Restate word for word the lines of the entries below, starting with the line that holds "promoted to $Z_2$. \\" and ending with the line that holds "0.171 & 0.000 & --- \\", and no others.

=== SOURCE DATA ===

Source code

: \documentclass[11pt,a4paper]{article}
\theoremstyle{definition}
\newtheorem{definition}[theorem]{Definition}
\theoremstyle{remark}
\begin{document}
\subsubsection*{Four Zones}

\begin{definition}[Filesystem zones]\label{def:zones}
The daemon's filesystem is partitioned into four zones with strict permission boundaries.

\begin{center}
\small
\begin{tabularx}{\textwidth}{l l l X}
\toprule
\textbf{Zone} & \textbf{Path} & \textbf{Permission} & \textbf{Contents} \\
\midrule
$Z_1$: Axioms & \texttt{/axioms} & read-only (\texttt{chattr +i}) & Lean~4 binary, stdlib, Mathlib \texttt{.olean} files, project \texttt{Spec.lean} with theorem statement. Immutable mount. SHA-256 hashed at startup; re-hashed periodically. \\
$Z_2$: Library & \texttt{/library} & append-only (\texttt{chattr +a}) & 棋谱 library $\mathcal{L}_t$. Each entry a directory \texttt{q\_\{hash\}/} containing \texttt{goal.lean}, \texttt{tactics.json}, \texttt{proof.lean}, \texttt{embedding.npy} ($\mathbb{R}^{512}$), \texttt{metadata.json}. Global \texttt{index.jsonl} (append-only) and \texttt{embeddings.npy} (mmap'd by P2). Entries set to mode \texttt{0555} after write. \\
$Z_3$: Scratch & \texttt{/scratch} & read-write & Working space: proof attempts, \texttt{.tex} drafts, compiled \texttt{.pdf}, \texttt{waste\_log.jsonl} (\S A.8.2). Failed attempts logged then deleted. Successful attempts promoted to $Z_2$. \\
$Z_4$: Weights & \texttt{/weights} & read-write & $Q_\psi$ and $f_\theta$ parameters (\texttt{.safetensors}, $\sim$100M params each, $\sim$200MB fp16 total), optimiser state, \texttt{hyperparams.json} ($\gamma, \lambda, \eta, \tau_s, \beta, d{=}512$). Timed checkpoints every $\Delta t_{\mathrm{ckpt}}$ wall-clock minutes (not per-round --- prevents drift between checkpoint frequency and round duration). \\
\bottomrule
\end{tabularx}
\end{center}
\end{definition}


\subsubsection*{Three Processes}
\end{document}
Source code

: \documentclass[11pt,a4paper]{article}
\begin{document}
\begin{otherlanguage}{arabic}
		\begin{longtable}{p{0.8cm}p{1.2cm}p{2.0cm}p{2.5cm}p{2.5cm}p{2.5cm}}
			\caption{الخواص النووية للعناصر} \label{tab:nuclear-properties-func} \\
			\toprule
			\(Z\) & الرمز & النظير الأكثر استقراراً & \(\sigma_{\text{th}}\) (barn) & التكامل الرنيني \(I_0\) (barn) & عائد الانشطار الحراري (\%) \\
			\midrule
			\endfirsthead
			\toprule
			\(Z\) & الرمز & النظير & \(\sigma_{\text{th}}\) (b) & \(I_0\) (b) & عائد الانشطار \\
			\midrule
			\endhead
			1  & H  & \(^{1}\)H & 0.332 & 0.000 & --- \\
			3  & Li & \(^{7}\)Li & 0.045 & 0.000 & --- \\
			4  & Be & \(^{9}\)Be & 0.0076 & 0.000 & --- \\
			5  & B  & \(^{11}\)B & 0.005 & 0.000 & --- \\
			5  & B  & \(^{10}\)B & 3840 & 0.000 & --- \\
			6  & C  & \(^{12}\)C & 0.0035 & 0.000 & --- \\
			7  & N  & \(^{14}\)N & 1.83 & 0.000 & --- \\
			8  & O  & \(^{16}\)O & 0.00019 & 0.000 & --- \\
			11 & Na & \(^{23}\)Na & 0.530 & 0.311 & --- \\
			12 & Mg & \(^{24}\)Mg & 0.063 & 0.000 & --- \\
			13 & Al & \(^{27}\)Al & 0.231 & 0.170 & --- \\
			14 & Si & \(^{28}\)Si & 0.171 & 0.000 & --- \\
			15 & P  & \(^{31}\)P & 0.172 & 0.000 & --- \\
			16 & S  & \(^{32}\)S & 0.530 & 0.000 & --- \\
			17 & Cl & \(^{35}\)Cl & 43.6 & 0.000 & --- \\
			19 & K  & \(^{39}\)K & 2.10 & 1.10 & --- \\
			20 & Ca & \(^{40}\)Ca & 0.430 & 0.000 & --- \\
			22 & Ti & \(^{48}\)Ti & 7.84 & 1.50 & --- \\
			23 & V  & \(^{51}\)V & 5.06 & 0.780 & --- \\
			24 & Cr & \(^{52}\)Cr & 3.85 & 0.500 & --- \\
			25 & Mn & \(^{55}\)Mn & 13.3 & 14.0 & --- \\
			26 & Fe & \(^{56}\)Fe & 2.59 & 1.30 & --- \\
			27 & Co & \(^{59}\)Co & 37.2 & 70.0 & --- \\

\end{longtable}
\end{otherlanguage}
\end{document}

===
=== SOURCE DATA ===

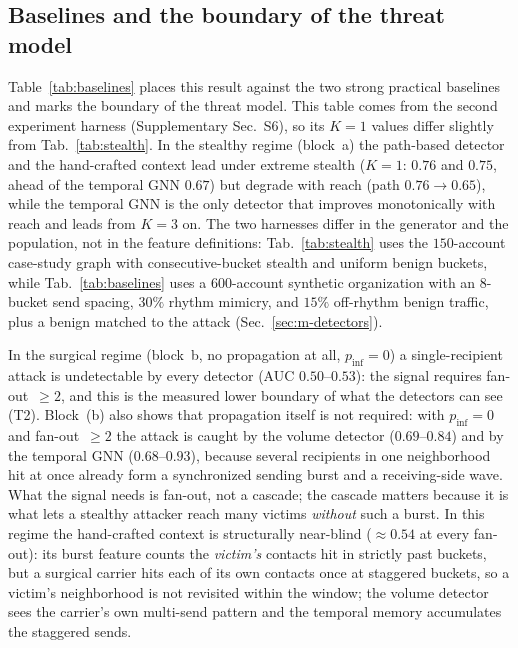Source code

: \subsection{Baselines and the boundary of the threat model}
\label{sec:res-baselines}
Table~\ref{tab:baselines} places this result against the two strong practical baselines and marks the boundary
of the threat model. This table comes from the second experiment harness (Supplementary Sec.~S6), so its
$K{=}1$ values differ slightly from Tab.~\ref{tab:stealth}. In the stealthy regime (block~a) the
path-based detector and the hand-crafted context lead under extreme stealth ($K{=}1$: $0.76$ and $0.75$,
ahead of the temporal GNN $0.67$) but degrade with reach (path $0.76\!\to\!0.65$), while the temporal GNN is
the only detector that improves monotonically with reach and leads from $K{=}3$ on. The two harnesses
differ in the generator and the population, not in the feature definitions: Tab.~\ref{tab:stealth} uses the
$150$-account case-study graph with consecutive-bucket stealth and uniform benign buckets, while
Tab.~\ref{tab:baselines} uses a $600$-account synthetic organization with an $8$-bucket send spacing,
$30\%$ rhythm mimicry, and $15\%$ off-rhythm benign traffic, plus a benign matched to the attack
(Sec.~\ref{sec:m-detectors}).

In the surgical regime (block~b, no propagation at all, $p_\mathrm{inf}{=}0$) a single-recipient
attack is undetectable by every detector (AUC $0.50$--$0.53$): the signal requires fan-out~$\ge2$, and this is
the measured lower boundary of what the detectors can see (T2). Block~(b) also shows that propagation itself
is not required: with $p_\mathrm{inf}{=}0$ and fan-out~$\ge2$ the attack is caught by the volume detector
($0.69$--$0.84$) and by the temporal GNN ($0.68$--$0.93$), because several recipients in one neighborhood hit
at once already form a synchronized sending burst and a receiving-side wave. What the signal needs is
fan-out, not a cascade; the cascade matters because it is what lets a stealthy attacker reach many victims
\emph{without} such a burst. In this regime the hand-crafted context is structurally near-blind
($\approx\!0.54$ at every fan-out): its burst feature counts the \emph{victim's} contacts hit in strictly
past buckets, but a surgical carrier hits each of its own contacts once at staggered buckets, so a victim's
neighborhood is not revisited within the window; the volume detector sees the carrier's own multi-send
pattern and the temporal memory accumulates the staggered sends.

===
=== SOURCE DATA ===

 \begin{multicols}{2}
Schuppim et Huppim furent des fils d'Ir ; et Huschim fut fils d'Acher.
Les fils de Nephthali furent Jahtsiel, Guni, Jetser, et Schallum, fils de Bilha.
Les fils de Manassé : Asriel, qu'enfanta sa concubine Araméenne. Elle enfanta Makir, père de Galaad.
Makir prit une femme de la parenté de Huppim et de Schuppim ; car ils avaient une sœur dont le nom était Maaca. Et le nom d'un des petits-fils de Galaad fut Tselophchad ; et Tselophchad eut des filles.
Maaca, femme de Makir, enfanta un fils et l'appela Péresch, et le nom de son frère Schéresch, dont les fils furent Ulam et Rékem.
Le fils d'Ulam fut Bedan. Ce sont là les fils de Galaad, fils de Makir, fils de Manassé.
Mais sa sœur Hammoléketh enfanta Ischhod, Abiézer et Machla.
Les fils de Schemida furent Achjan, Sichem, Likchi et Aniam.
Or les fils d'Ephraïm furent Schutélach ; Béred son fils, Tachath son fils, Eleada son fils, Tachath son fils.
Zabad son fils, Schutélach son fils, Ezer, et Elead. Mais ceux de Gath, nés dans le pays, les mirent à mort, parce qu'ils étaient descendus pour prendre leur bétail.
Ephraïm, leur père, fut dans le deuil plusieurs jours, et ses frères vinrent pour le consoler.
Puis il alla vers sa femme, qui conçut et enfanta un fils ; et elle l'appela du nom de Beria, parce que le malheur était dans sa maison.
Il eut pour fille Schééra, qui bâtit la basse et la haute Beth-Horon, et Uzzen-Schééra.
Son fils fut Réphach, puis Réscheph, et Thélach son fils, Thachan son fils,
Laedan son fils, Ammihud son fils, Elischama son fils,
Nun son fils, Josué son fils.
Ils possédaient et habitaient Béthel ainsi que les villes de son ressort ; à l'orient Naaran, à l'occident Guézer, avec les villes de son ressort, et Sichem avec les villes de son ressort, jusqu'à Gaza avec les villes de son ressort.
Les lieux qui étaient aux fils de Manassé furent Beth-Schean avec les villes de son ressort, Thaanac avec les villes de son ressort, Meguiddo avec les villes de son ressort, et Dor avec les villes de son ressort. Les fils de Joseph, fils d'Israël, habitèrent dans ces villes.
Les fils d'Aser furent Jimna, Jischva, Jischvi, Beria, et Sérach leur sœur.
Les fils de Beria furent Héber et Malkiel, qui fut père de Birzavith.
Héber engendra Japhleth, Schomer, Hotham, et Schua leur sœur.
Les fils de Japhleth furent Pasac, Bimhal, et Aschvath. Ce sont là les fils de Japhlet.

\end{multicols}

===

=== EXERCISE ANSWER ===
$Z_3$: Scratch & \texttt{/scratch} & read-write & Working space: proof attempts, \texttt{.tex} drafts, compiled \texttt{.pdf}, \texttt{waste\_log.jsonl} (\S A.8.2). Failed attempts logged then deleted. Successful attempts promoted to $Z_2$. \\
$Z_4$: Weights & \texttt{/weights} & read-write & $Q_\psi$ and $f_\theta$ parameters (\texttt{.safetensors}, $\sim$100M params each, $\sim$200MB fp16 total), optimiser state, \texttt{hyperparams.json} ($\gamma, \lambda, \eta, \tau_s, \beta, d{=}512$). Timed checkpoints every $\Delta t_{\mathrm{ckpt}}$ wall-clock minutes (not per-round --- prevents drift between checkpoint frequency and round duration). \\
\bottomrule
\end{tabularx}
\end{center}
\end{definition}


\subsubsection*{Three Processes}
\end{document}
Source code

: \documentclass[11pt,a4paper]{article}
\begin{document}
\begin{otherlanguage}{arabic}
		\begin{longtable}{p{0.8cm}p{1.2cm}p{2.0cm}p{2.5cm}p{2.5cm}p{2.5cm}}
			\caption{الخواص النووية للعناصر} \label{tab:nuclear-properties-func} \\
			\toprule
			\(Z\) & الرمز & النظير الأكثر استقراراً & \(\sigma_{\text{th}}\) (barn) & التكامل الرنيني \(I_0\) (barn) & عائد الانشطار الحراري (\%) \\
			\midrule
			\endfirsthead
			\toprule
			\(Z\) & الرمز & النظير & \(\sigma_{\text{th}}\) (b) & \(I_0\) (b) & عائد الانشطار \\
			\midrule
			\endhead
			1  & H  & \(^{1}\)H & 0.332 & 0.000 & --- \\
			3  & Li & \(^{7}\)Li & 0.045 & 0.000 & --- \\
			4  & Be & \(^{9}\)Be & 0.0076 & 0.000 & --- \\
			5  & B  & \(^{11}\)B & 0.005 & 0.000 & --- \\
			5  & B  & \(^{10}\)B & 3840 & 0.000 & --- \\
			6  & C  & \(^{12}\)C & 0.0035 & 0.000 & --- \\
			7  & N  & \(^{14}\)N & 1.83 & 0.000 & --- \\
			8  & O  & \(^{16}\)O & 0.00019 & 0.000 & --- \\
			11 & Na & \(^{23}\)Na & 0.530 & 0.311 & --- \\
			12 & Mg & \(^{24}\)Mg & 0.063 & 0.000 & --- \\
			13 & Al & \(^{27}\)Al & 0.231 & 0.170 & --- \\
			14 & Si & \(^{28}\)Si & 0.171 & 0.000 & --- \\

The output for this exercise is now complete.